Nous demandons désormais :
l’adoption définitive du dispositif rétablissant l’article L.434-9 du Code de la justice pénale des mineurs ;
la promulgation rapide de la loi, afin que les juridictions disposent à nouveau d’un cadre légal clair ;
des consignes précises pour sécuriser les situations en cours, notamment les dossiers dans lesquels des mineurs d’au moins 16 ans, déjà renvoyés devant la cour d’assises des mineurs, sont en attente de jugement
Une information transparente sur le nombre de dossiers concernés et sur les mesures prises pour éviter que des remises en liberté ne résultent uniquement de ce vide juridique.

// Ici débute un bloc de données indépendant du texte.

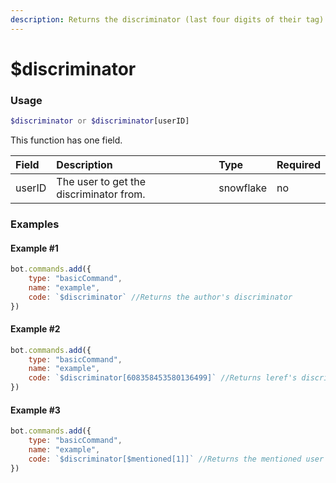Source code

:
 ```yaml
---
description: Returns the discriminator (last four digits of their tag) of the given user.
---
```

# $discriminator
### Usage
```php
$discriminator or $discriminator[userID]
```

This function has one field.

| Field | Description | Type | Required |
| :--- | :--- | :--- | :--- |
| userID | The user to get the discriminator from. | snowflake | no |

### Examples
#### Example #1
```javascript
bot.commands.add({
    type: "basicCommand",
    name: "example",
    code: `$discriminator` //Returns the author's discriminator
})
```

#### Example #2
```javascript
bot.commands.add({
    type: "basicCommand",
    name: "example",
    code: `$discriminator[608358453580136499]` //Returns leref's discriminator (0001)
})
```

#### Example #3
```javascript
bot.commands.add({
    type: "basicCommand",
    name: "example",
    code: `$discriminator[$mentioned[1]]` //Returns the mentioned user's discriminator
})
```
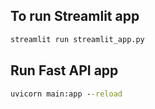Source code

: ## To run Streamlit app
```cmd
streamlit run streamlit_app.py
```

## Run Fast API app
```cmd
uvicorn main:app --reload
```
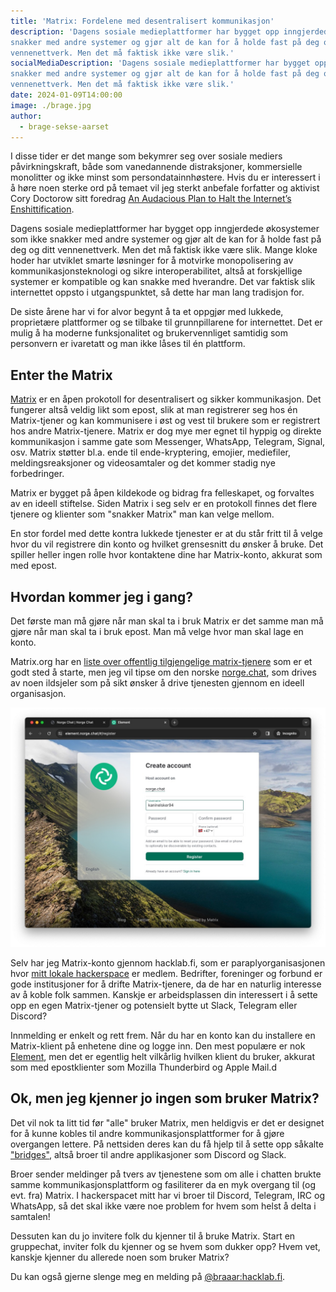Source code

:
 ```yaml
---
title: 'Matrix: Fordelene med desentralisert kommunikasjon'
description: 'Dagens sosiale medieplattformer har bygget opp inngjerdede økosystemer som ikke
snakker med andre systemer og gjør alt de kan for å holde fast på deg og ditt
vennenettverk. Men det må faktisk ikke være slik.'
socialMediaDescription: 'Dagens sosiale medieplattformer har bygget opp inngjerdede økosystemer som ikke
snakker med andre systemer og gjør alt de kan for å holde fast på deg og ditt
vennenettverk. Men det må faktisk ikke være slik.'
date: 2024-01-09T14:00:00
image: ./brage.jpg
author:
  - brage-sekse-aarset
---
```


I disse tider er det mange som bekymrer seg over sosiale mediers
påvirkningskraft, både som vanedannende distraksjoner, kommersielle monolitter
og ikke minst som persondatainnhøstere. Hvis du er interessert i å høre noen
sterke ord på temaet vil jeg sterkt anbefale forfatter og aktivist Cory Doctorow
sitt foredrag
[An Audacious Plan to Halt the Internet’s Enshittification](https://youtu.be/rimtaSgGz_4?si=rzJPn9Pn1yYcQE2u).

Dagens sosiale medieplattformer har bygget opp inngjerdede økosystemer som ikke
snakker med andre systemer og gjør alt de kan for å holde fast på deg og ditt
vennenettverk. Men det må faktisk ikke være slik. Mange kloke hoder har utviklet
smarte løsninger for å motvirke monopolisering av kommunikasjonsteknologi og
sikre interoperabilitet, altså at forskjellige systemer er kompatible og kan
snakke med hverandre. Det var faktisk slik internettet oppsto i utgangspunktet,
så dette har man lang tradisjon for.

De siste årene har vi for alvor begynt å ta et oppgjør med lukkede, proprietære
plattformer og se tilbake til grunnpillarene for internettet. Det er mulig å ha
moderne funksjonalitet og brukervennliget samtidig som personvern er ivaretatt
og man ikke låses til én plattform.

## Enter the Matrix

[Matrix](https://matrix.org/about/) er en åpen prokotoll for desentralisert og
sikker kommunikasjon. Det fungerer altså veldig likt som epost, slik at man
registrerer seg hos én Matrix-tjener og kan kommunisere i øst og vest til
brukere som er registrert hos andre Matrix-tjenere. Matrix er dog mye mer egnet
til hyppig og direkte kommunikasjon i samme gate som Messenger, WhatsApp,
Telegram, Signal, osv. Matrix støtter bl.a. ende til ende-kryptering, emojier,
mediefiler, meldingsreaksjoner og videosamtaler og det kommer stadig nye
forbedringer.

Matrix er bygget på åpen kildekode og bidrag fra felleskapet, og forvaltes av en
ideell stiftelse. Siden Matrix i seg selv er en protokoll finnes det flere
tjenere og klienter som "snakker Matrix" man kan velge mellom.

En stor fordel med dette kontra lukkede tjenester er at du står fritt til å
velge hvor du vil registrere din konto og hvilket grensesnitt du ønsker å bruke.
Det spiller heller ingen rolle hvor kontaktene dine har Matrix-konto, akkurat
som med epost.

## Hvordan kommer jeg i gang?

Det første man må gjøre når man skal ta i bruk Matrix er det samme man må gjøre
når man skal ta i bruk epost. Man må velge hvor man skal lage en konto.

Matrix.org har en
[liste over offentlig tilgjengelige matrix-tjenere](https://servers.joinmatrix.org/)
som er et godt sted å starte, men jeg vil tipse om den norske
[norge.chat](https://norge.chat/), som drives av noen ildsjeler som på sikt
ønsker å drive tjenesten gjennom en ideell organisasjon.

![norge.chat-signup](./bli-medlem.jpg)

Selv har jeg Matrix-konto gjennom hacklab.fi, som er paraplyorganisasjonen hvor
[mitt lokale hackerspace](https://xn--jyvskyl-7wae.hacklab.fi/) er medlem.
Bedrifter, foreninger og forbund er gode institusjoner for å drifte
Matrix-tjenere, da de har en naturlig interesse av å koble folk sammen. Kanskje
er arbeidsplassen din interessert i å sette opp en egen Matrix-tjener og
potensielt bytte ut Slack, Telegram eller Discord?

Innmelding er enkelt og rett frem. Når du har en konto kan du installere en
Matrix-klient på enhetene dine og logge inn. Den mest populære er nok
[Element](https://element.io/), men det er egentlig helt vilkårlig hvilken
klient du bruker, akkurat som med epostklienter som Mozilla Thunderbird og Apple
Mail.d

## Ok, men jeg kjenner jo ingen som bruker Matrix?

Det vil nok ta litt tid før "alle" bruker Matrix, men heldigvis er det er
designet for å kunne kobles til andre kommunikasjonsplattformer for å gjøre
overgangen lettere. På nettsiden deres kan du få hjelp til å sette opp såkalte
["bridges"](https://matrix.org/ecosystem/bridges), altså broer til andre
applikasjoner som Discord og Slack.

Broer sender meldinger på tvers av tjenestene som om alle i chatten brukte samme
kommunikasjonsplattform og fasiliterer da en myk overgang til (og evt. fra)
Matrix. I hackerspacet mitt har vi broer til Discord, Telegram, IRC og WhatsApp,
så det skal ikke være noe problem for hvem som helst å delta i samtalen!

Dessuten kan du jo invitere folk du kjenner til å bruke Matrix. Start en
gruppechat, inviter folk du kjenner og se hvem som dukker opp? Hvem vet, kanskje
kjenner du allerede noen som bruker Matrix?

Du kan også gjerne slenge meg en melding på
[@braaar:hacklab.fi](https://matrix.to/#/@braaar:hacklab.fi).
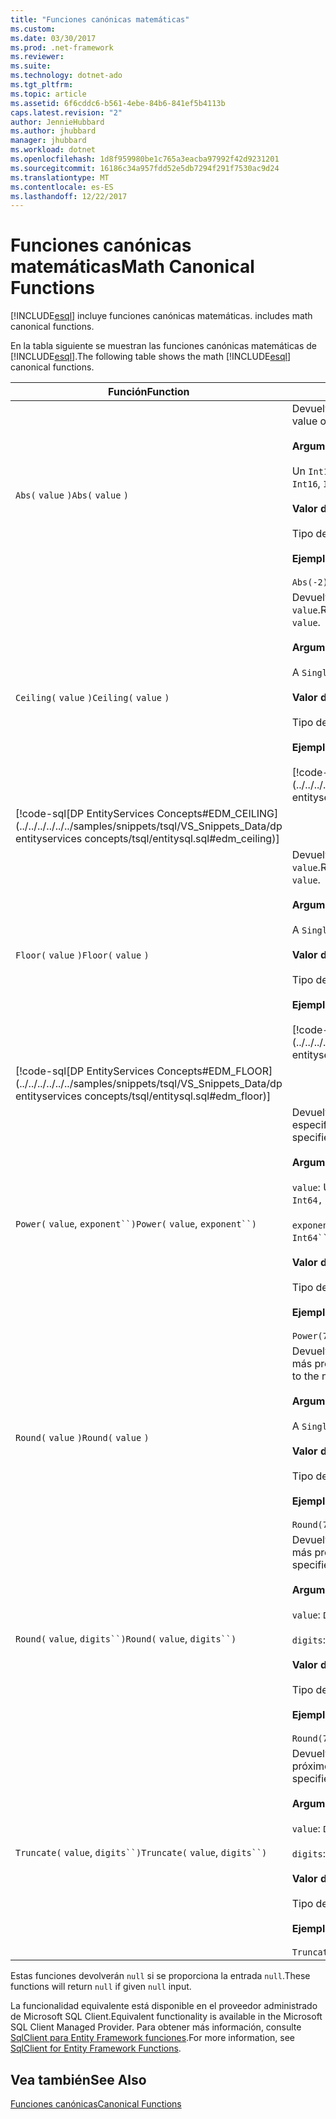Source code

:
 ```yaml
---
title: "Funciones canónicas matemáticas"
ms.custom: 
ms.date: 03/30/2017
ms.prod: .net-framework
ms.reviewer: 
ms.suite: 
ms.technology: dotnet-ado
ms.tgt_pltfrm: 
ms.topic: article
ms.assetid: 6f6cddc6-b561-4ebe-84b6-841ef5b4113b
caps.latest.revision: "2"
author: JennieHubbard
ms.author: jhubbard
manager: jhubbard
ms.workload: dotnet
ms.openlocfilehash: 1d8f959980be1c765a3eacba97992f42d9231201
ms.sourcegitcommit: 16186c34a957fdd52e5db7294f291f7530ac9d24
ms.translationtype: MT
ms.contentlocale: es-ES
ms.lasthandoff: 12/22/2017
---
```

# <a name="math-canonical-functions"></a><span data-ttu-id="ad11a-102">Funciones canónicas matemáticas</span><span class="sxs-lookup"><span data-stu-id="ad11a-102">Math Canonical Functions</span></span>
[!INCLUDE[esql](../../../../../../includes/esql-md.md)]<span data-ttu-id="ad11a-103"> incluye funciones canónicas matemáticas.</span><span class="sxs-lookup"><span data-stu-id="ad11a-103"> includes math canonical functions.</span></span>  
  
 <span data-ttu-id="ad11a-104">En la tabla siguiente se muestran las funciones canónicas matemáticas de [!INCLUDE[esql](../../../../../../includes/esql-md.md)].</span><span class="sxs-lookup"><span data-stu-id="ad11a-104">The following table shows the math [!INCLUDE[esql](../../../../../../includes/esql-md.md)] canonical functions.</span></span>  
  
|<span data-ttu-id="ad11a-105">Función</span><span class="sxs-lookup"><span data-stu-id="ad11a-105">Function</span></span>|<span data-ttu-id="ad11a-106">Descripción</span><span class="sxs-lookup"><span data-stu-id="ad11a-106">Description</span></span>|  
|--------------|-----------------|  
|<span data-ttu-id="ad11a-107">`Abs(` `value` `)`</span><span class="sxs-lookup"><span data-stu-id="ad11a-107">`Abs(` `value` `)`</span></span>|<span data-ttu-id="ad11a-108">Devuelve el valor absoluto de `value`.</span><span class="sxs-lookup"><span data-stu-id="ad11a-108">Returns the absolute value of `value`.</span></span><br /><br /> <span data-ttu-id="ad11a-109">**Argumentos**</span><span class="sxs-lookup"><span data-stu-id="ad11a-109">**Arguments**</span></span><br /><br /> <span data-ttu-id="ad11a-110">Un `Int16`, `Int32`, `Int64`, `Byte`, `Single`, `Double`, y `Decimal`.</span><span class="sxs-lookup"><span data-stu-id="ad11a-110">An `Int16`, `Int32`, `Int64`, `Byte`, `Single`, `Double`, and `Decimal`.</span></span><br /><br /> <span data-ttu-id="ad11a-111">**Valor devuelto**</span><span class="sxs-lookup"><span data-stu-id="ad11a-111">**Return Value**</span></span><br /><br /> <span data-ttu-id="ad11a-112">Tipo de `value`.</span><span class="sxs-lookup"><span data-stu-id="ad11a-112">The type of `value`.</span></span><br /><br /> <span data-ttu-id="ad11a-113">**Ejemplo**</span><span class="sxs-lookup"><span data-stu-id="ad11a-113">**Example**</span></span><br /><br /> `Abs(-2)`|  
|<span data-ttu-id="ad11a-114">`Ceiling(` `value` `)`</span><span class="sxs-lookup"><span data-stu-id="ad11a-114">`Ceiling(` `value` `)`</span></span>|<span data-ttu-id="ad11a-115">Devuelve el menor entero que es mayor o igual que `value`.</span><span class="sxs-lookup"><span data-stu-id="ad11a-115">Returns the smallest integer that is not less than `value`.</span></span><br /><br /> <span data-ttu-id="ad11a-116">**Argumentos**</span><span class="sxs-lookup"><span data-stu-id="ad11a-116">**Arguments**</span></span><br /><br /> <span data-ttu-id="ad11a-117">A `Single`, `Double`, y `Decimal`.</span><span class="sxs-lookup"><span data-stu-id="ad11a-117">A `Single`, `Double`, and `Decimal`.</span></span><br /><br /> <span data-ttu-id="ad11a-118">**Valor devuelto**</span><span class="sxs-lookup"><span data-stu-id="ad11a-118">**Return Value**</span></span><br /><br /> <span data-ttu-id="ad11a-119">Tipo de `value`.</span><span class="sxs-lookup"><span data-stu-id="ad11a-119">The type of `value`.</span></span><br /><br /> <span data-ttu-id="ad11a-120">**Ejemplo**</span><span class="sxs-lookup"><span data-stu-id="ad11a-120">**Example**</span></span><br /><br /> [!code-csharp[DP EntityServices Concepts#EDM_CEILING](../../../../../../samples/snippets/csharp/VS_Snippets_Data/dp entityservices concepts/cs/entitysql.cs#edm_ceiling)]
 [!code-sql[DP EntityServices Concepts#EDM_CEILING](../../../../../../samples/snippets/tsql/VS_Snippets_Data/dp entityservices concepts/tsql/entitysql.sql#edm_ceiling)]|  
|<span data-ttu-id="ad11a-121">`Floor(` `value` `)`</span><span class="sxs-lookup"><span data-stu-id="ad11a-121">`Floor(` `value` `)`</span></span>|<span data-ttu-id="ad11a-122">Devuelve el mayor entero que es menor o igual que `value`.</span><span class="sxs-lookup"><span data-stu-id="ad11a-122">Returns the largest integer that is not greater than `value`.</span></span><br /><br /> <span data-ttu-id="ad11a-123">**Argumentos**</span><span class="sxs-lookup"><span data-stu-id="ad11a-123">**Arguments**</span></span><br /><br /> <span data-ttu-id="ad11a-124">A `Single`, `Double`, y `Decimal`.</span><span class="sxs-lookup"><span data-stu-id="ad11a-124">A `Single`, `Double`, and `Decimal`.</span></span><br /><br /> <span data-ttu-id="ad11a-125">**Valor devuelto**</span><span class="sxs-lookup"><span data-stu-id="ad11a-125">**Return Value**</span></span><br /><br /> <span data-ttu-id="ad11a-126">Tipo de `value`.</span><span class="sxs-lookup"><span data-stu-id="ad11a-126">The type of `value`.</span></span><br /><br /> <span data-ttu-id="ad11a-127">**Ejemplo**</span><span class="sxs-lookup"><span data-stu-id="ad11a-127">**Example**</span></span><br /><br /> [!code-csharp[DP EntityServices Concepts#EDM_FLOOR](../../../../../../samples/snippets/csharp/VS_Snippets_Data/dp entityservices concepts/cs/entitysql.cs#edm_floor)]
 [!code-sql[DP EntityServices Concepts#EDM_FLOOR](../../../../../../samples/snippets/tsql/VS_Snippets_Data/dp entityservices concepts/tsql/entitysql.sql#edm_floor)]|  
|<span data-ttu-id="ad11a-128">`Power(` `value`, `exponent``)`</span><span class="sxs-lookup"><span data-stu-id="ad11a-128">`Power(` `value`, `exponent``)`</span></span>|<span data-ttu-id="ad11a-129">Devuelve el resultado del `value` especificado al `exponent` especificado.</span><span class="sxs-lookup"><span data-stu-id="ad11a-129">Returns the result of the specified `value` to the specified `exponent`.</span></span><br /><br /> <span data-ttu-id="ad11a-130">**Argumentos**</span><span class="sxs-lookup"><span data-stu-id="ad11a-130">**Arguments**</span></span><br /><br /> <span data-ttu-id="ad11a-131">`value`: Un `Int32, Int64, Double`, o `Decimal`.</span><span class="sxs-lookup"><span data-stu-id="ad11a-131">`value`: An `Int32, Int64, Double`, or `Decimal`.</span></span><br /><br /> <span data-ttu-id="ad11a-132">`exponent`: Un `Int64``, Double`, o `Decimal`.</span><span class="sxs-lookup"><span data-stu-id="ad11a-132">`exponent`: An `Int64``, Double`, or `Decimal`.</span></span><br /><br /> <span data-ttu-id="ad11a-133">**Valor devuelto**</span><span class="sxs-lookup"><span data-stu-id="ad11a-133">**Return Value**</span></span><br /><br /> <span data-ttu-id="ad11a-134">Tipo de `value`.</span><span class="sxs-lookup"><span data-stu-id="ad11a-134">The type of `value`.</span></span><br /><br /> <span data-ttu-id="ad11a-135">**Ejemplo**</span><span class="sxs-lookup"><span data-stu-id="ad11a-135">**Example**</span></span><br /><br /> `Power(748.58,2)`|  
|<span data-ttu-id="ad11a-136">`Round(` `value` `)`</span><span class="sxs-lookup"><span data-stu-id="ad11a-136">`Round(` `value` `)`</span></span>|<span data-ttu-id="ad11a-137">Devuelve la parte entera de `value`, redondeada al entero más próximo.</span><span class="sxs-lookup"><span data-stu-id="ad11a-137">Returns the integer portion of `value`, rounded to the nearest integer.</span></span><br /><br /> <span data-ttu-id="ad11a-138">**Argumentos**</span><span class="sxs-lookup"><span data-stu-id="ad11a-138">**Arguments**</span></span><br /><br /> <span data-ttu-id="ad11a-139">A `Single`, `Double`, y `Decimal`.</span><span class="sxs-lookup"><span data-stu-id="ad11a-139">A `Single`, `Double`, and `Decimal`.</span></span><br /><br /> <span data-ttu-id="ad11a-140">**Valor devuelto**</span><span class="sxs-lookup"><span data-stu-id="ad11a-140">**Return Value**</span></span><br /><br /> <span data-ttu-id="ad11a-141">Tipo de `value`.</span><span class="sxs-lookup"><span data-stu-id="ad11a-141">The type of `value`.</span></span><br /><br /> <span data-ttu-id="ad11a-142">**Ejemplo**</span><span class="sxs-lookup"><span data-stu-id="ad11a-142">**Example**</span></span><br /><br /> `Round(748.58)`|  
|<span data-ttu-id="ad11a-143">`Round(` `value`, `digits``)`</span><span class="sxs-lookup"><span data-stu-id="ad11a-143">`Round(` `value`, `digits``)`</span></span>|<span data-ttu-id="ad11a-144">Devuelve `value`, redondeado a los `digits` especificados más próximos.</span><span class="sxs-lookup"><span data-stu-id="ad11a-144">Returns the `value`, rounded to the nearest specified `digits`.</span></span><br /><br /> <span data-ttu-id="ad11a-145">**Argumentos**</span><span class="sxs-lookup"><span data-stu-id="ad11a-145">**Arguments**</span></span><br /><br /> <span data-ttu-id="ad11a-146">`value`: `Double` o `Decimal`.</span><span class="sxs-lookup"><span data-stu-id="ad11a-146">`value`: `Double` or `Decimal`.</span></span><br /><br /> <span data-ttu-id="ad11a-147">`digits`: `Int16` o `Int32`.</span><span class="sxs-lookup"><span data-stu-id="ad11a-147">`digits`: `Int16` or `Int32`.</span></span><br /><br /> <span data-ttu-id="ad11a-148">**Valor devuelto**</span><span class="sxs-lookup"><span data-stu-id="ad11a-148">**Return Value**</span></span><br /><br /> <span data-ttu-id="ad11a-149">Tipo de `value`.</span><span class="sxs-lookup"><span data-stu-id="ad11a-149">The type of `value`.</span></span><br /><br /> <span data-ttu-id="ad11a-150">**Ejemplo**</span><span class="sxs-lookup"><span data-stu-id="ad11a-150">**Example**</span></span><br /><br /> `Round(748.58,1)`|  
|<span data-ttu-id="ad11a-151">`Truncate(` `value`, `digits``)`</span><span class="sxs-lookup"><span data-stu-id="ad11a-151">`Truncate(` `value`, `digits``)`</span></span>|<span data-ttu-id="ad11a-152">Devuelve `value`, truncado a los `digits` especificados más próximos.</span><span class="sxs-lookup"><span data-stu-id="ad11a-152">Returns the `value`, truncated to the nearest specified `digits`.</span></span><br /><br /> <span data-ttu-id="ad11a-153">**Argumentos**</span><span class="sxs-lookup"><span data-stu-id="ad11a-153">**Arguments**</span></span><br /><br /> <span data-ttu-id="ad11a-154">`value`: `Double` o `Decimal`.</span><span class="sxs-lookup"><span data-stu-id="ad11a-154">`value`: `Double` or `Decimal`.</span></span><br /><br /> <span data-ttu-id="ad11a-155">`digits`: `Int16` o `Int32`.</span><span class="sxs-lookup"><span data-stu-id="ad11a-155">`digits`: `Int16` or `Int32`.</span></span><br /><br /> <span data-ttu-id="ad11a-156">**Valor devuelto**</span><span class="sxs-lookup"><span data-stu-id="ad11a-156">**Return Value**</span></span><br /><br /> <span data-ttu-id="ad11a-157">Tipo de `value`.</span><span class="sxs-lookup"><span data-stu-id="ad11a-157">The type of `value`.</span></span><br /><br /> <span data-ttu-id="ad11a-158">**Ejemplo**</span><span class="sxs-lookup"><span data-stu-id="ad11a-158">**Example**</span></span><br /><br /> `Truncate(748.58,1)`|  
  
 <span data-ttu-id="ad11a-159">Estas funciones devolverán `null` si se proporciona la entrada `null`.</span><span class="sxs-lookup"><span data-stu-id="ad11a-159">These functions will return `null` if given `null` input.</span></span>  
  
 <span data-ttu-id="ad11a-160">La funcionalidad equivalente está disponible en el proveedor administrado de Microsoft SQL Client.</span><span class="sxs-lookup"><span data-stu-id="ad11a-160">Equivalent functionality is available in the Microsoft SQL Client Managed Provider.</span></span> <span data-ttu-id="ad11a-161">Para obtener más información, consulte [SqlClient para Entity Framework funciones](../../../../../../docs/framework/data/adonet/ef/sqlclient-for-ef-functions.md).</span><span class="sxs-lookup"><span data-stu-id="ad11a-161">For more information, see [SqlClient for Entity Framework Functions](../../../../../../docs/framework/data/adonet/ef/sqlclient-for-ef-functions.md).</span></span>  
  
## <a name="see-also"></a><span data-ttu-id="ad11a-162">Vea también</span><span class="sxs-lookup"><span data-stu-id="ad11a-162">See Also</span></span>  
 [<span data-ttu-id="ad11a-163">Funciones canónicas</span><span class="sxs-lookup"><span data-stu-id="ad11a-163">Canonical Functions</span></span>](../../../../../../docs/framework/data/adonet/ef/language-reference/canonical-functions.md)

Nous tenons aussi à préciser le périmètre du problème : il ne concerne pas toute la détention provisoire des mineurs de 16 à 18 ans à tous les stades de la procédure. Il concerne plus précisément la phase suivant la mise en accusation devant la cour d’assises des mineurs, lorsque le mineur attend son jugement.
Cette précision est indispensable pour ne pas caricaturer la situation.
Mais elle n’enlève rien à sa gravité.
Lorsqu’un vide juridique touche des dossiers criminels, la réponse de l’État doit être rapide, claire et responsable.
Notre pétition reste donc pleinement nécessaire, mais son objectif est désormais actualisé : obtenir non seulement un amendement, mais une loi effectivement adoptée, promulguée et applicable sans délai.
La justice ne peut pas fonctionner dans l’incertitude.
Les victimes ne doivent pas être abandonnées.
Les magistrats ne doivent pas être laissés sans cadre clair.
Et les mineurs eux-mêmes doivent être jugés dans un droit précis, constitutionnel et adapté.